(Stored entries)

──────────────────────────────

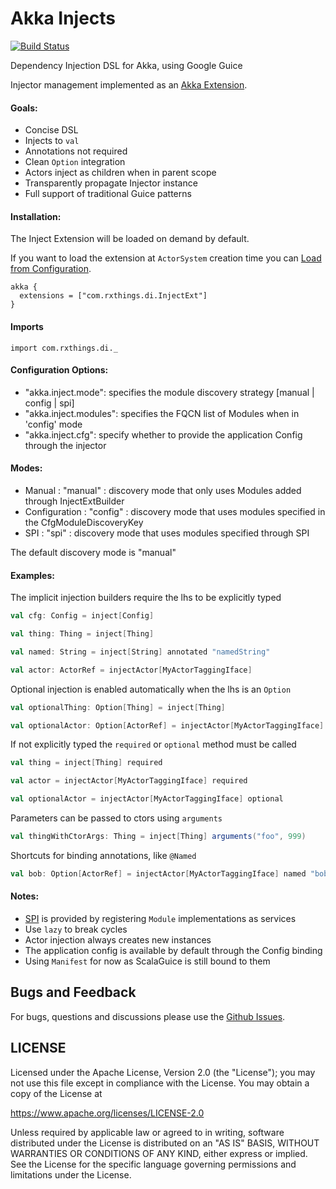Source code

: Akka Injects
==========================
[![Build Status](https://travis-ci.org/jw3/akka-injects.svg?branch=master)](https://travis-ci.org/jw3/akka-injects)

Dependency Injection DSL for Akka, using Google Guice

Injector management implemented as an [Akka Extension](http://doc.akka.io/docs/akka/2.4.1/scala/extending-akka.html).

#### Goals:

- Concise DSL
- Injects to ```val```
- Annotations not required
- Clean ```Option``` integration
- Actors inject as children when in parent scope
- Transparently propagate Injector instance
- Full support of traditional Guice patterns

#### Installation:

The Inject Extension will be loaded on demand by default.

If you want to load the extension at ```ActorSystem``` creation time you can [Load from Configuration](http://doc.akka.io/docs/akka/2.4.1/scala/extending-akka.html#Loading_from_Configuration).

```HOCON
akka {
  extensions = ["com.rxthings.di.InjectExt"]
}
```

#### Imports
```import com.rxthings.di._```

#### Configuration Options:

- "akka.inject.mode": specifies the module discovery strategy [manual | config | spi]
- "akka.inject.modules": specifies the FQCN list of Modules when in 'config' mode
- "akka.inject.cfg": specify whether to provide the application Config through the injector

#### Modes:

- Manual : "manual" : discovery mode that only uses Modules added through InjectExtBuilder
- Configuration : "config" : discovery mode that uses modules specified in the CfgModuleDiscoveryKey
- SPI : "spi" : discovery mode that uses modules specified through SPI

The default discovery mode is "manual"

#### Examples:

The implicit injection builders require the lhs to be explicitly typed
```scala
val cfg: Config = inject[Config]

val thing: Thing = inject[Thing]

val named: String = inject[String] annotated "namedString"

val actor: ActorRef = injectActor[MyActorTaggingIface]

```

Optional injection is enabled automatically when the lhs is an ```Option```
```scala
val optionalThing: Option[Thing] = inject[Thing]

val optionalActor: Option[ActorRef] = injectActor[MyActorTaggingIface]
```

If not explicitly typed the ```required``` or ```optional``` method must be called
```scala
val thing = inject[Thing] required

val actor = injectActor[MyActorTaggingIface] required

val optionalActor = injectActor[MyActorTaggingIface] optional
```

Parameters can be passed to ctors using ```arguments```
```scala
val thingWithCtorArgs: Thing = inject[Thing] arguments("foo", 999)
```

Shortcuts for binding annotations, like ```@Named```
```scala
val bob: Option[ActorRef] = injectActor[MyActorTaggingIface] named "bob"
```

#### Notes:

- [SPI](https://docs.oracle.com/javase/tutorial/ext/basics/spi.html) is provided by registering ```Module``` implementations as services
- Use ```lazy``` to break cycles
- Actor injection always creates new instances
- The application config is available by default through the Config binding
- Using ```Manifest``` for now as ScalaGuice is still bound to them

## Bugs and Feedback

For bugs, questions and discussions please use the [Github Issues](https://github.com/jw3/akka-injects/issues).

## LICENSE

Licensed under the Apache License, Version 2.0 (the "License");
you may not use this file except in compliance with the License.
You may obtain a copy of the License at

<https://www.apache.org/licenses/LICENSE-2.0>

Unless required by applicable law or agreed to in writing, software
distributed under the License is distributed on an "AS IS" BASIS,
WITHOUT WARRANTIES OR CONDITIONS OF ANY KIND, either express or implied.
See the License for the specific language governing permissions and
limitations under the License.

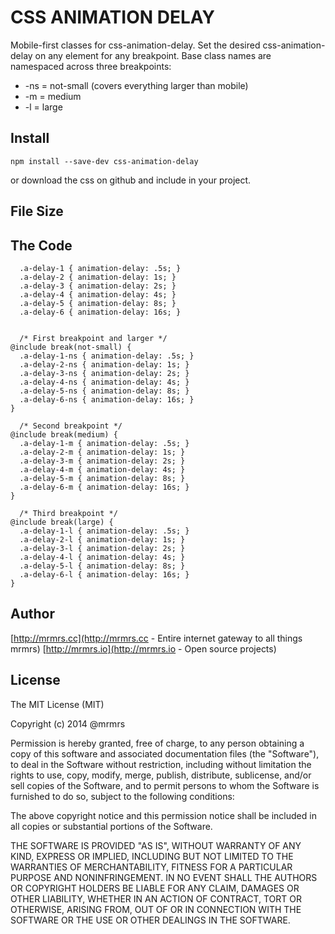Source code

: # CSS ANIMATION DELAY

  Mobile-first classes for css-animation-delay.
  Set the desired css-animation-delay on any element for any breakpoint.
  Base class names are namespaced across three breakpoints:

*  -ns = not-small (covers everything larger than mobile)
*  -m  = medium
*  -l  = large

## Install
```
npm install --save-dev css-animation-delay
```
or download the css on github and include in your project.

## File Size


## The Code
```
  .a-delay-1 { animation-delay: .5s; }
  .a-delay-2 { animation-delay: 1s; }
  .a-delay-3 { animation-delay: 2s; }
  .a-delay-4 { animation-delay: 4s; }
  .a-delay-5 { animation-delay: 8s; }
  .a-delay-6 { animation-delay: 16s; }


  /* First breakpoint and larger */
@include break(not-small) {
  .a-delay-1-ns { animation-delay: .5s; }
  .a-delay-2-ns { animation-delay: 1s; }
  .a-delay-3-ns { animation-delay: 2s; }
  .a-delay-4-ns { animation-delay: 4s; }
  .a-delay-5-ns { animation-delay: 8s; }
  .a-delay-6-ns { animation-delay: 16s; }
}

  /* Second breakpoint */
@include break(medium) {
  .a-delay-1-m { animation-delay: .5s; }
  .a-delay-2-m { animation-delay: 1s; }
  .a-delay-3-m { animation-delay: 2s; }
  .a-delay-4-m { animation-delay: 4s; }
  .a-delay-5-m { animation-delay: 8s; }
  .a-delay-6-m { animation-delay: 16s; }
}

  /* Third breakpoint */
@include break(large) {
  .a-delay-1-l { animation-delay: .5s; }
  .a-delay-2-l { animation-delay: 1s; }
  .a-delay-3-l { animation-delay: 2s; }
  .a-delay-4-l { animation-delay: 4s; }
  .a-delay-5-l { animation-delay: 8s; }
  .a-delay-6-l { animation-delay: 16s; }
}

```

## Author

[http://mrmrs.cc](http://mrmrs.cc - Entire internet gateway to all things mrmrs)
[http://mrmrs.io](http://mrmrs.io - Open source projects)

## License

The MIT License (MIT)

Copyright (c) 2014 @mrmrs

Permission is hereby granted, free of charge, to any person obtaining a copy
of this software and associated documentation files (the "Software"), to deal
in the Software without restriction, including without limitation the rights
to use, copy, modify, merge, publish, distribute, sublicense, and/or sell
copies of the Software, and to permit persons to whom the Software is
furnished to do so, subject to the following conditions:

The above copyright notice and this permission notice shall be included in
all copies or substantial portions of the Software.

THE SOFTWARE IS PROVIDED "AS IS", WITHOUT WARRANTY OF ANY KIND, EXPRESS OR
IMPLIED, INCLUDING BUT NOT LIMITED TO THE WARRANTIES OF MERCHANTABILITY,
FITNESS FOR A PARTICULAR PURPOSE AND NONINFRINGEMENT. IN NO EVENT SHALL THE
AUTHORS OR COPYRIGHT HOLDERS BE LIABLE FOR ANY CLAIM, DAMAGES OR OTHER
LIABILITY, WHETHER IN AN ACTION OF CONTRACT, TORT OR OTHERWISE, ARISING FROM,
OUT OF OR IN CONNECTION WITH THE SOFTWARE OR THE USE OR OTHER DEALINGS IN
THE SOFTWARE.

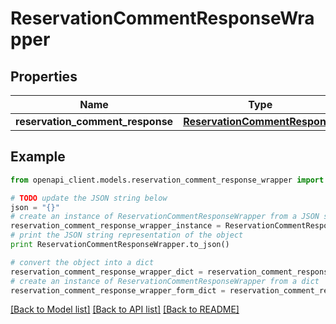 # ReservationCommentResponseWrapper


## Properties
Name | Type | Description | Notes
------------ | ------------- | ------------- | -------------
**reservation_comment_response** | [**ReservationCommentResponse**](ReservationCommentResponse.md) |  | [optional] 

## Example

```python
from openapi_client.models.reservation_comment_response_wrapper import ReservationCommentResponseWrapper

# TODO update the JSON string below
json = "{}"
# create an instance of ReservationCommentResponseWrapper from a JSON string
reservation_comment_response_wrapper_instance = ReservationCommentResponseWrapper.from_json(json)
# print the JSON string representation of the object
print ReservationCommentResponseWrapper.to_json()

# convert the object into a dict
reservation_comment_response_wrapper_dict = reservation_comment_response_wrapper_instance.to_dict()
# create an instance of ReservationCommentResponseWrapper from a dict
reservation_comment_response_wrapper_form_dict = reservation_comment_response_wrapper.from_dict(reservation_comment_response_wrapper_dict)
```
[[Back to Model list]](../README.md#documentation-for-models) [[Back to API list]](../README.md#documentation-for-api-endpoints) [[Back to README]](../README.md)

──────────────────────────────

● **Your objective**: Transcribe each line above verbatim, with the pictures left out.

● **Task solution**:
Source code

: Akka Injects
==========================
[![Build Status](https://travis-ci.org/jw3/akka-injects.svg?branch=master)](https://travis-ci.org/jw3/akka-injects)

Dependency Injection DSL for Akka, using Google Guice

Injector management implemented as an [Akka Extension](http://doc.akka.io/docs/akka/2.4.1/scala/extending-akka.html).

#### Goals:

- Concise DSL
- Injects to ```val```
- Annotations not required
- Clean ```Option``` integration
- Actors inject as children when in parent scope
- Transparently propagate Injector instance
- Full support of traditional Guice patterns

#### Installation:

The Inject Extension will be loaded on demand by default.

If you want to load the extension at ```ActorSystem``` creation time you can [Load from Configuration](http://doc.akka.io/docs/akka/2.4.1/scala/extending-akka.html#Loading_from_Configuration).

```HOCON
akka {
  extensions = ["com.rxthings.di.InjectExt"]
}
```

#### Imports
```import com.rxthings.di._```

#### Configuration Options:

- "akka.inject.mode": specifies the module discovery strategy [manual | config | spi]
- "akka.inject.modules": specifies the FQCN list of Modules when in 'config' mode
- "akka.inject.cfg": specify whether to provide the application Config through the injector

#### Modes:

- Manual : "manual" : discovery mode that only uses Modules added through InjectExtBuilder
- Configuration : "config" : discovery mode that uses modules specified in the CfgModuleDiscoveryKey
- SPI : "spi" : discovery mode that uses modules specified through SPI

The default discovery mode is "manual"

#### Examples:

The implicit injection builders require the lhs to be explicitly typed
```scala
val cfg: Config = inject[Config]

val thing: Thing = inject[Thing]

val named: String = inject[String] annotated "namedString"

val actor: ActorRef = injectActor[MyActorTaggingIface]

```

Optional injection is enabled automatically when the lhs is an ```Option```
```scala
val optionalThing: Option[Thing] = inject[Thing]

val optionalActor: Option[ActorRef] = injectActor[MyActorTaggingIface]
```

If not explicitly typed the ```required``` or ```optional``` method must be called
```scala
val thing = inject[Thing] required

val actor = injectActor[MyActorTaggingIface] required

val optionalActor = injectActor[MyActorTaggingIface] optional
```

Parameters can be passed to ctors using ```arguments```
```scala
val thingWithCtorArgs: Thing = inject[Thing] arguments("foo", 999)
```

Shortcuts for binding annotations, like ```@Named```
```scala
val bob: Option[ActorRef] = injectActor[MyActorTaggingIface] named "bob"
```

#### Notes:

- [SPI](https://docs.oracle.com/javase/tutorial/ext/basics/spi.html) is provided by registering ```Module``` implementations as services
- Use ```lazy``` to break cycles
- Actor injection always creates new instances
- The application config is available by default through the Config binding
- Using ```Manifest``` for now as ScalaGuice is still bound to them

## Bugs and Feedback

For bugs, questions and discussions please use the [Github Issues](https://github.com/jw3/akka-injects/issues).

## LICENSE

Licensed under the Apache License, Version 2.0 (the "License");
you may not use this file except in compliance with the License.
You may obtain a copy of the License at

<https://www.apache.org/licenses/LICENSE-2.0>

Unless required by applicable law or agreed to in writing, software
distributed under the License is distributed on an "AS IS" BASIS,
WITHOUT WARRANTIES OR CONDITIONS OF ANY KIND, either express or implied.
See the License for the specific language governing permissions and
limitations under the License.

Source code

: # CSS ANIMATION DELAY

  Mobile-first classes for css-animation-delay.
  Set the desired css-animation-delay on any element for any breakpoint.
  Base class names are namespaced across three breakpoints:

*  -ns = not-small (covers everything larger than mobile)
*  -m  = medium
*  -l  = large

## Install
```
npm install --save-dev css-animation-delay
```
or download the css on github and include in your project.

## File Size


## The Code
```
  .a-delay-1 { animation-delay: .5s; }
  .a-delay-2 { animation-delay: 1s; }
  .a-delay-3 { animation-delay: 2s; }
  .a-delay-4 { animation-delay: 4s; }
  .a-delay-5 { animation-delay: 8s; }
  .a-delay-6 { animation-delay: 16s; }


  /* First breakpoint and larger */
@include break(not-small) {
  .a-delay-1-ns { animation-delay: .5s; }
  .a-delay-2-ns { animation-delay: 1s; }
  .a-delay-3-ns { animation-delay: 2s; }
  .a-delay-4-ns { animation-delay: 4s; }
  .a-delay-5-ns { animation-delay: 8s; }
  .a-delay-6-ns { animation-delay: 16s; }
}

  /* Second breakpoint */
@include break(medium) {
  .a-delay-1-m { animation-delay: .5s; }
  .a-delay-2-m { animation-delay: 1s; }
  .a-delay-3-m { animation-delay: 2s; }
  .a-delay-4-m { animation-delay: 4s; }
  .a-delay-5-m { animation-delay: 8s; }
  .a-delay-6-m { animation-delay: 16s; }
}

  /* Third breakpoint */
@include break(large) {
  .a-delay-1-l { animation-delay: .5s; }
  .a-delay-2-l { animation-delay: 1s; }
  .a-delay-3-l { animation-delay: 2s; }
  .a-delay-4-l { animation-delay: 4s; }
  .a-delay-5-l { animation-delay: 8s; }
  .a-delay-6-l { animation-delay: 16s; }
}

```

## Author

[http://mrmrs.cc](http://mrmrs.cc - Entire internet gateway to all things mrmrs)
[http://mrmrs.io](http://mrmrs.io - Open source projects)

## License

The MIT License (MIT)

Copyright (c) 2014 @mrmrs

Permission is hereby granted, free of charge, to any person obtaining a copy
of this software and associated documentation files (the "Software"), to deal
in the Software without restriction, including without limitation the rights
to use, copy, modify, merge, publish, distribute, sublicense, and/or sell
copies of the Software, and to permit persons to whom the Software is
furnished to do so, subject to the following conditions:

The above copyright notice and this permission notice shall be included in
all copies or substantial portions of the Software.

THE SOFTWARE IS PROVIDED "AS IS", WITHOUT WARRANTY OF ANY KIND, EXPRESS OR
IMPLIED, INCLUDING BUT NOT LIMITED TO THE WARRANTIES OF MERCHANTABILITY,
FITNESS FOR A PARTICULAR PURPOSE AND NONINFRINGEMENT. IN NO EVENT SHALL THE
AUTHORS OR COPYRIGHT HOLDERS BE LIABLE FOR ANY CLAIM, DAMAGES OR OTHER
LIABILITY, WHETHER IN AN ACTION OF CONTRACT, TORT OR OTHERWISE, ARISING FROM,
OUT OF OR IN CONNECTION WITH THE SOFTWARE OR THE USE OR OTHER DEALINGS IN
THE SOFTWARE.

 # ReservationCommentResponseWrapper


## Properties
Name | Type | Description | Notes
------------ | ------------- | ------------- | -------------
**reservation_comment_response** | [**ReservationCommentResponse**](ReservationCommentResponse.md) |  | [optional] 

## Example

```python
from openapi_client.models.reservation_comment_response_wrapper import ReservationCommentResponseWrapper

# TODO update the JSON string below
json = "{}"
# create an instance of ReservationCommentResponseWrapper from a JSON string
reservation_comment_response_wrapper_instance = ReservationCommentResponseWrapper.from_json(json)
# print the JSON string representation of the object
print ReservationCommentResponseWrapper.to_json()

# convert the object into a dict
reservation_comment_response_wrapper_dict = reservation_comment_response_wrapper_instance.to_dict()
# create an instance of ReservationCommentResponseWrapper from a dict
reservation_comment_response_wrapper_form_dict = reservation_comment_response_wrapper.from_dict(reservation_comment_response_wrapper_dict)
```
[[Back to Model list]](../README.md#documentation-for-models) [[Back to API list]](../README.md#documentation-for-api-endpoints) [[Back to README]](../README.md)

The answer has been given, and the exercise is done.